Posted: Sat Feb 18, 2006 2:25 pm Post subject: 


Keith,
Although I too only like to do puzzles with a single solution, I know some people who do puzzles with multiple solutions because they get many puzzles for the price of one and for the challenge of finding ALL the possible solutions for a particular puzzle. Maybe those kinds of puzzles need to have a different name.
Quote:  Bring on the wings and the fishes, but I kind of draw the line at chains 
The proof behind all the wings and fishes is that they are chains, so it you use them you do use chains. It's just that they are fairly easy to spot and generally short enough that the exclusion is apparent, even for a paper and pencil solver. I'm sort of with you on what most people call forcing chains (for example, where assigning either candidate in a certain bivalue cell implies that a different cell must be a 6) because I have not seen an explanation that was logical for why that particular starting cell was chosen.
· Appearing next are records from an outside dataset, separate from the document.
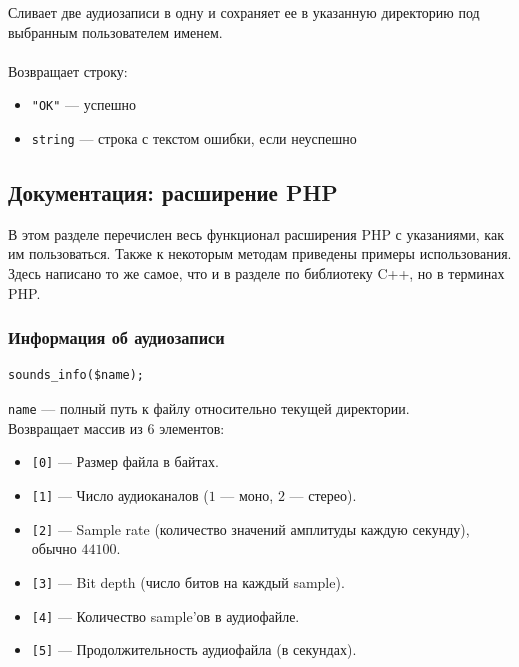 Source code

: \documentclass[14pt,a4paper]{article}
\begin{document}
\noindent Сливает две аудиозаписи в одну и сохраняет ее в указанную директорию под выбранным пользователем именем. \\\\
Возвращает строку:
\smallskip
\begin{itemize}
\item \lstinline{"OK"} --- успешно
\item \lstinline{string} --- строка с текстом ошибки, если неуспешно
\end{itemize}

\subsection{Документация: расширение PHP}


В этом разделе перечислен весь функционал расширения PHP с указаниями, как им пользоваться. Также к некоторым методам приведены примеры использования. Здесь написано то же самое, что и в разделе по библиотеку C++, но в терминах PHP.

\subsubsection*{Информация об аудиозаписи}

\begin{lstlisting}
sounds_info($name);
\end{lstlisting}

\lstinline{name} --- полный путь к файлу относительно текущей директории. \\

\noindent Возвращает массив из $6$ элементов:
\smallskip 
\begin{itemize}
\item[] \lstinline{[0]} --- Размер файла в байтах.
\item[] \lstinline{[1]} --- Число аудиоканалов ($1$ --- моно, $2$ --- стерео).
\item[] \lstinline{[2]} --- Sample rate (количество значений амплитуды каждую секунду), обычно $44100$.
\item[] \lstinline{[3]} --- Bit depth (число битов на каждый sample).
\item[] \lstinline{[4]} --- Количество sample'ов в аудиофайле.
\item[] \lstinline{[5]} --- Продолжительность аудиофайла (в секундах).
\end{itemize}
\end{document}
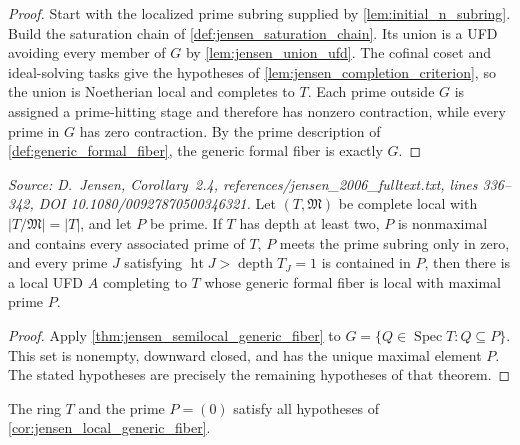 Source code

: \begin{proof}
  Start with the localized prime subring supplied by
  \cref{lem:initial_n_subring}.  Build the saturation chain of
  \cref{def:jensen_saturation_chain}.  Its union is a UFD avoiding every
  member of \(G\) by \cref{lem:jensen_union_ufd}.  The cofinal coset and
  ideal-solving tasks give the hypotheses of
  \cref{lem:jensen_completion_criterion}, so the union is Noetherian local
  and completes to \(T\).  Each prime outside \(G\) is assigned a
  prime-hitting stage and therefore has nonzero contraction, while every
  prime in \(G\) has zero contraction.  By the prime description of
  \cref{def:generic_formal_fiber}, the generic formal fiber is exactly \(G\).
\end{proof}

\begin{corollary}
  \label{cor:jensen_local_generic_fiber}
  \textit{Source: D.~Jensen, Corollary~2.4,
  references/jensen\_2006\_fulltext.txt, lines 336--342,
  DOI 10.1080/00927870500346321.}
  Let \((T,\mathfrak M)\) be complete local with
  \(|T/\mathfrak M|=|T|\), and let \(P\) be prime.  If \(T\) has depth at
  least two, \(P\) is nonmaximal and contains every associated prime of
  \(T\), \(P\) meets the prime subring only in zero, and every prime \(J\)
  satisfying \(\operatorname{ht}J>\operatorname{depth}T_J=1\) is contained
  in \(P\), then there is a local UFD \(A\) completing to \(T\) whose generic
  formal fiber is local with maximal prime \(P\).
\end{corollary}

\begin{proof}
  Apply \cref{thm:jensen_semilocal_generic_fiber} to
  \(G=\{Q\in\operatorname{Spec}T:Q\subseteq P\}\).  This set is nonempty,
  downward closed, and has the unique maximal element \(P\).  The stated
  hypotheses are precisely the remaining hypotheses of that theorem.
\end{proof}

\begin{lemma}
  \label{lem:node_jensen_hypotheses}
  The ring \(T\) and the prime \(P=(0)\) satisfy all hypotheses of
  \cref{cor:jensen_local_generic_fiber}.
\end{lemma}

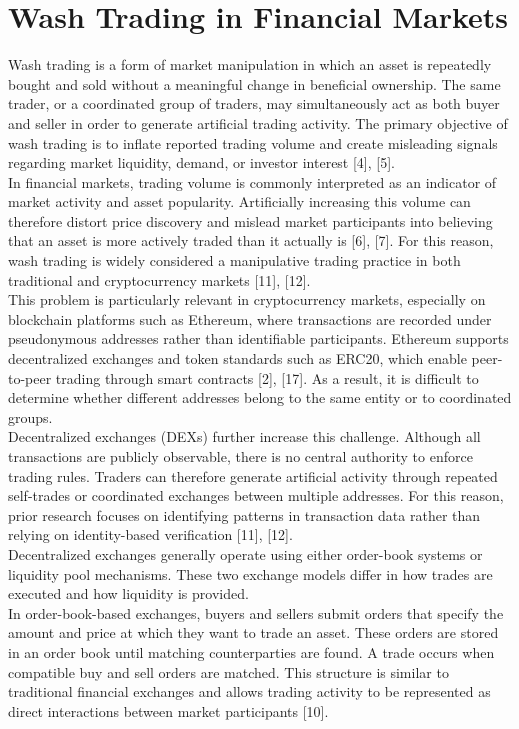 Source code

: \documentclass[language=english,thesis=bachelor,nosecondtitle,onesided,faculty=cb]{hsmw-thesis}
\begin{document}
	\section{Wash Trading in Financial Markets}
Wash trading is a form of market manipulation in which an asset is repeatedly bought and sold without a meaningful change in beneficial ownership. The same trader, or a coordinated group of traders, may simultaneously act as both buyer and seller in order to generate artificial trading activity. The primary objective of wash trading is to inflate reported trading volume and create misleading signals regarding market liquidity, demand, or investor interest [4], [5].\\
In financial markets, trading volume is commonly interpreted as an indicator of market activity and asset popularity. Artificially increasing this volume can therefore distort price discovery and mislead market participants into believing that an asset is more actively traded than it actually is [6], [7]. For this reason, wash trading is widely considered a manipulative trading practice in both traditional and cryptocurrency markets [11], [12].\\
This problem is particularly relevant in cryptocurrency markets, especially on blockchain platforms such as Ethereum, where transactions are recorded under pseudonymous addresses rather than identifiable participants. Ethereum supports decentralized exchanges and token standards such as ERC20, which enable peer-to-peer trading through smart contracts [2], [17]. As a result, it is difficult to determine whether different addresses belong to the same entity or to coordinated groups.\\
Decentralized exchanges (DEXs) further increase this challenge. Although all transactions are publicly observable, there is no central authority to enforce trading rules. Traders can therefore generate artificial activity through repeated self-trades or coordinated exchanges between multiple addresses. For this reason, prior research focuses on identifying patterns in transaction data rather than relying on identity-based verification [11], [12].\\
Decentralized exchanges generally operate using either order-book systems or liquidity pool mechanisms. These two exchange models differ in how trades are executed and how liquidity is provided.\\
In order-book-based exchanges, buyers and sellers submit orders that specify the amount and price at which they want to trade an asset. These orders are stored in an order book until matching counterparties are found. A trade occurs when compatible buy and sell orders are matched. This structure is similar to traditional financial exchanges and allows trading activity to be represented as direct interactions between market participants [10].\\
\end{document}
I don't discount the logic behind the technique, but there seems to be no logical way for deciding where to start.
However, I do use chains that are conjugate links (up to three different ones can be linked to make exclusions) because the logic behind it and the logic of where to start is apparent. And it can be done in your head, although using helper software makes it much easier. They've enabled me to solve more advanced puzzles that don't fall to the more familiar patterned chains like swordfish, xwing, etc...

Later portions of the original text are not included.